Shortly thereafter, the film Feel 100% starring Sammi Cheng as the female lead was released and became highly popular. The film's theme song "Owe You Nothing" and the interludes "Asking Me" and "Colour... Scent", were performed by Cheng.

=== Autograph show ===
Warner Music Hong Kong organized two autograph sessions to promote the album, an unusual practice at the time as few singers held more than one signing event for a single release. To celebrate the album reaching double platinum status within its first week of release, the first session was held on 8 June 1996 from 2:00 to 3:00 pm at the Warner Bros Loves Hong Kong boutique (華納兄弟片埸精品店) in Tsim Sha Tsui. Following the album’s sales surpassing triple platinum, a second autograph session took place on 17 August 1996 at 11:00 am at HMV in Tsim Sha Tsui, where attendees were given a second edition of the promotional single ‘Never Want to Give You Up’ (Panasonic Special Version).”

== Singles ==
In Hong Kong, six singles were released from the album. The first three, "Beware Of Woman", "Never Want to Give You Up", and "Owe You Nothing", (from Feel 100%), are commercial singles intended for radios, TVs, and karaoke bars. The last three, "Asking Me" (from Feel 100% 1), "Colour ... Scent" and "Disagreement" are promotional singles intended solely for karaoke bars.
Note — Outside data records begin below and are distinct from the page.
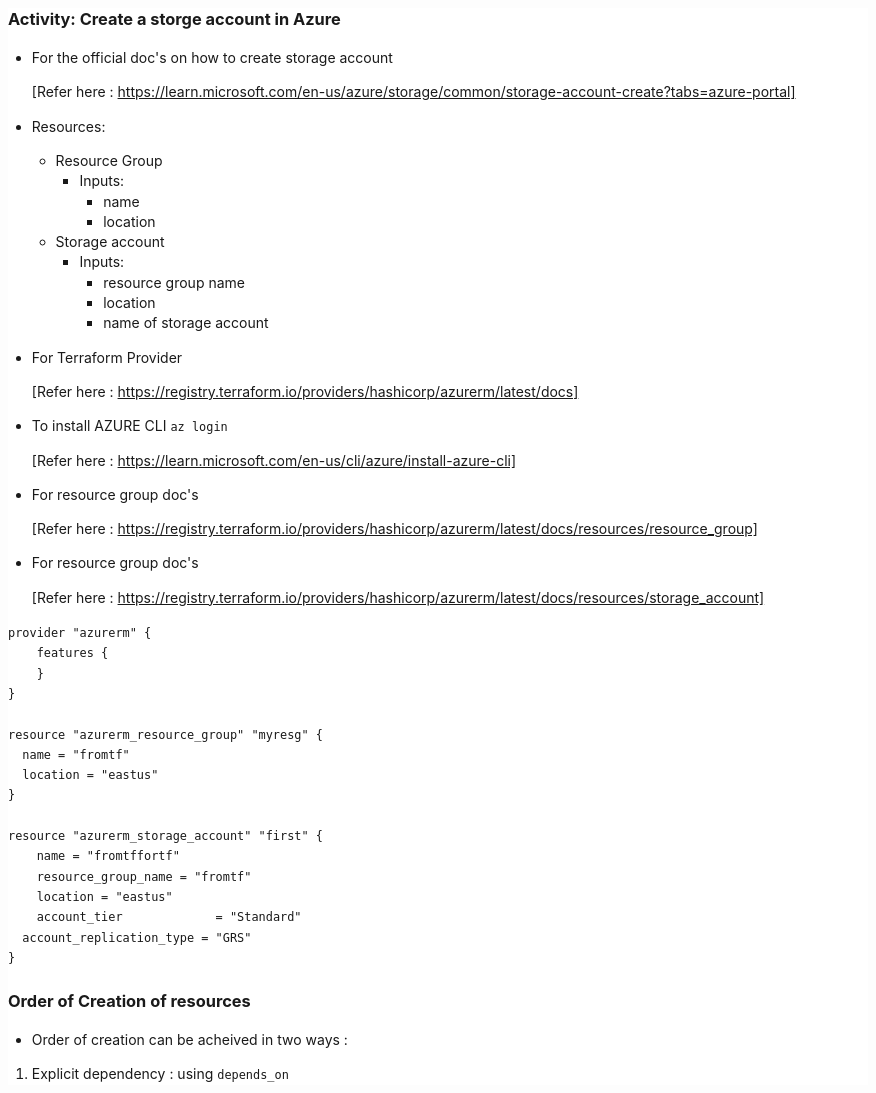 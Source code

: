 ### Activity: Create a storge account in Azure

* For the official doc's on how to create storage account

    [Refer here : https://learn.microsoft.com/en-us/azure/storage/common/storage-account-create?tabs=azure-portal]
* Resources:
    * Resource Group
        * Inputs:
            * name
            * location
    * Storage account
        * Inputs:
            * resource group name
            * location
            * name of storage account
* For Terraform Provider

    [Refer here : https://registry.terraform.io/providers/hashicorp/azurerm/latest/docs]
* To install AZURE CLI `az login`

    [Refer here : https://learn.microsoft.com/en-us/cli/azure/install-azure-cli]
* For resource group doc's

    [Refer here : https://registry.terraform.io/providers/hashicorp/azurerm/latest/docs/resources/resource_group]
 * For resource group doc's

    [Refer here : https://registry.terraform.io/providers/hashicorp/azurerm/latest/docs/resources/storage_account]
```
provider "azurerm" {
    features {     
    }
}

resource "azurerm_resource_group" "myresg" {
  name = "fromtf"
  location = "eastus"
}

resource "azurerm_storage_account" "first" {
    name = "fromtffortf"
    resource_group_name = "fromtf"
    location = "eastus"
    account_tier             = "Standard"
  account_replication_type = "GRS"
}
```
### Order of Creation of resources

* Order of creation can be acheived in two ways : 
1. Explicit dependency : using `depends_on`
    
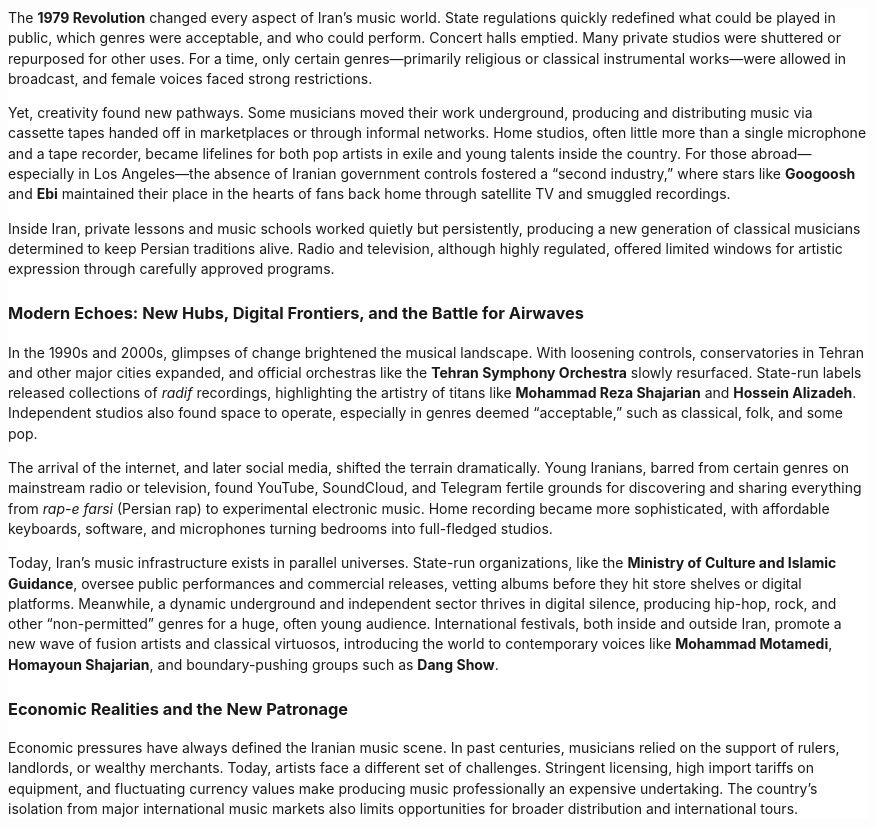 The **1979 Revolution** changed every aspect of Iran’s music world. State regulations quickly
redefined what could be played in public, which genres were acceptable, and who could perform.
Concert halls emptied. Many private studios were shuttered or repurposed for other uses. For a time,
only certain genres—primarily religious or classical instrumental works—were allowed in broadcast,
and female voices faced strong restrictions.

Yet, creativity found new pathways. Some musicians moved their work underground, producing and
distributing music via cassette tapes handed off in marketplaces or through informal networks. Home
studios, often little more than a single microphone and a tape recorder, became lifelines for both
pop artists in exile and young talents inside the country. For those abroad—especially in Los
Angeles—the absence of Iranian government controls fostered a “second industry,” where stars like
**Googoosh** and **Ebi** maintained their place in the hearts of fans back home through satellite TV
and smuggled recordings.

Inside Iran, private lessons and music schools worked quietly but persistently, producing a new
generation of classical musicians determined to keep Persian traditions alive. Radio and television,
although highly regulated, offered limited windows for artistic expression through carefully
approved programs.

### Modern Echoes: New Hubs, Digital Frontiers, and the Battle for Airwaves

In the 1990s and 2000s, glimpses of change brightened the musical landscape. With loosening
controls, conservatories in Tehran and other major cities expanded, and official orchestras like the
**Tehran Symphony Orchestra** slowly resurfaced. State-run labels released collections of _radif_
recordings, highlighting the artistry of titans like **Mohammad Reza Shajarian** and **Hossein
Alizadeh**. Independent studios also found space to operate, especially in genres deemed
“acceptable,” such as classical, folk, and some pop.

The arrival of the internet, and later social media, shifted the terrain dramatically. Young
Iranians, barred from certain genres on mainstream radio or television, found YouTube, SoundCloud,
and Telegram fertile grounds for discovering and sharing everything from _rap-e farsi_ (Persian rap)
to experimental electronic music. Home recording became more sophisticated, with affordable
keyboards, software, and microphones turning bedrooms into full-fledged studios.

Today, Iran’s music infrastructure exists in parallel universes. State-run organizations, like the
**Ministry of Culture and Islamic Guidance**, oversee public performances and commercial releases,
vetting albums before they hit store shelves or digital platforms. Meanwhile, a dynamic underground
and independent sector thrives in digital silence, producing hip-hop, rock, and other
“non-permitted” genres for a huge, often young audience. International festivals, both inside and
outside Iran, promote a new wave of fusion artists and classical virtuosos, introducing the world to
contemporary voices like **Mohammad Motamedi**, **Homayoun Shajarian**, and boundary-pushing groups
such as **Dang Show**.

### Economic Realities and the New Patronage

Economic pressures have always defined the Iranian music scene. In past centuries, musicians relied
on the support of rulers, landlords, or wealthy merchants. Today, artists face a different set of
challenges. Stringent licensing, high import tariffs on equipment, and fluctuating currency values
make producing music professionally an expensive undertaking. The country’s isolation from major
international music markets also limits opportunities for broader distribution and international
tours.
"Beware of Woman" was chosen as the album's lead single, topping four major charts. "Never Want to Give You Up" was released as the second single, peaking at number one on three major charts. "Owe You Nothing" (from Feel 100%) was released as the third and final commercial single, reaching number one on one major chart. It was also so popular in karaoke bars that it shot straight to the top of the karaoke charts for eight weeks.

== Accolades ==

Year: Organization; Category; Nominee; Result
1996: JSG Selections 2nd Quarter; Top 10 Songs; "Beware of Woman"; Won
JSG Selections 3rd Quarter: Top 10 Songs; "Never Want to Give You Up"; Won
Metro Radio Hits Music Awards: Most popular karaoke song; "Owe You Nothing"; Won
Youth Music Channel Music Awards: Most popular Cantonese song; Won
Malaysia PWH Music Awards: Won
RTHK Top 10 Gold Songs Awards: Top 10 Songs; "Never Want to Give You Up"; Won
Best-selling female artist: Sammi Cheng; Won

== Chart performance ==
Never Want to Give You Up debuted at number one on IFPI (Hong Kong Group), maintained that position for one week. It stayed in the chart for 12 weeks.

== Track listing ==
Credits adapted from the album's liner notes.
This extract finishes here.